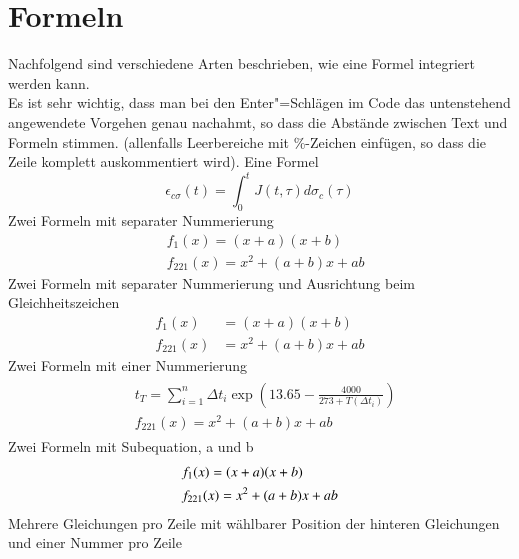 \section{Formeln}%
%
Nachfolgend sind verschiedene Arten beschrieben, wie eine Formel integriert werden kann.\\
Es ist sehr wichtig, dass man bei den Enter"=Schlägen im Code das untenstehend angewendete Vorgehen genau nachahmt, so dass die Abstände zwischen Text und Formeln stimmen. (allenfalls Leerbereiche mit \%-Zeichen einfügen, so dass die Zeile komplett auskommentiert wird).%
%
Eine Formel%
%
\begin{equation}
     \epsilon_{c\sigma}(t)=\int_0^t J(t,\tau) d\sigma_c(\tau) \label{Formellabel1}
\end{equation}
%
%
Zwei Formeln mit separater Nummerierung%
%
\begin{align}
 &f_1(x) = (x+a)(x+b) \label{Formellabel2} \\
 &f_{221}(x)= x^2 + (a+b)x + ab \label{Formellabel3}
\end{align}
%
Zwei Formeln mit separater Nummerierung und Ausrichtung beim Gleichheitszeichen%
%
\begin{align}
 f_1(x) &= (x+a)(x+b) \label{Formellabel4} \\
 f_{221}(x)&= x^2 + (a+b)x + ab \label{Formellabel5}
\end{align}
%
Zwei Formeln mit einer Nummerierung%
%
\begin{equation}
\begin{gathered}
\begin{split}
 &t_T = \sum\limits^{n}_{i=1} \Delta t_i \exp{\left(13.65-\frac{4000}{273+ T(\Delta t_i )}\right)} \\
 &f_{221}(x)= x^2 + (a+b)x + ab 
\end{split}
\end{gathered}
\label{Formellabel6}
\end{equation}
%
Zwei Formeln mit Subequation, a und b%
%
\begin{subequations} 
\begin{align} 
\renewcommand\theequation{\theparentequation.\alph{equation}} 
&f_1(x) = (x+a)(x+b)  \label{Formellabel8}\\
&f_{221}(x)= x^2 + (a+b)x + ab \label{Formellabel9}
\end{align}
\end{subequations} 
%
Mehrere Gleichungen pro Zeile mit wählbarer Position der hinteren Gleichungen und einer Nummer pro Zeile%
******************************
→ WORK REQUEST: Omit pictures; set down the rest of the material word for word.

→ OUTPUT:
 \section{Formeln}%
%
Nachfolgend sind verschiedene Arten beschrieben, wie eine Formel integriert werden kann.\\
Es ist sehr wichtig, dass man bei den Enter"=Schlägen im Code das untenstehend angewendete Vorgehen genau nachahmt, so dass die Abstände zwischen Text und Formeln stimmen. (allenfalls Leerbereiche mit \%-Zeichen einfügen, so dass die Zeile komplett auskommentiert wird).%
%
Eine Formel%
%
\begin{equation}
     \epsilon_{c\sigma}(t)=\int_0^t J(t,\tau) d\sigma_c(\tau) \label{Formellabel1}
\end{equation}
%
%
Zwei Formeln mit separater Nummerierung%
%
\begin{align}
 &f_1(x) = (x+a)(x+b) \label{Formellabel2} \\
 &f_{221}(x)= x^2 + (a+b)x + ab \label{Formellabel3}
\end{align}
%
Zwei Formeln mit separater Nummerierung und Ausrichtung beim Gleichheitszeichen%
%
\begin{align}
 f_1(x) &= (x+a)(x+b) \label{Formellabel4} \\
 f_{221}(x)&= x^2 + (a+b)x + ab \label{Formellabel5}
\end{align}
%
Zwei Formeln mit einer Nummerierung%
%
\begin{equation}
\begin{gathered}
\begin{split}
 &t_T = \sum\limits^{n}_{i=1} \Delta t_i \exp{\left(13.65-\frac{4000}{273+ T(\Delta t_i )}\right)} \\
 &f_{221}(x)= x^2 + (a+b)x + ab 
\end{split}
\end{gathered}
\label{Formellabel6}
\end{equation}
%
Zwei Formeln mit Subequation, a und b%
%
\begin{subequations} 
\begin{align} 
\renewcommand\theequation{\theparentequation.\alph{equation}} 
&f_1(x) = (x+a)(x+b)  \label{Formellabel8}\\
&f_{221}(x)= x^2 + (a+b)x + ab \label{Formellabel9}
\end{align}
\end{subequations} 
%
Mehrere Gleichungen pro Zeile mit wählbarer Position der hinteren Gleichungen und einer Nummer pro Zeile%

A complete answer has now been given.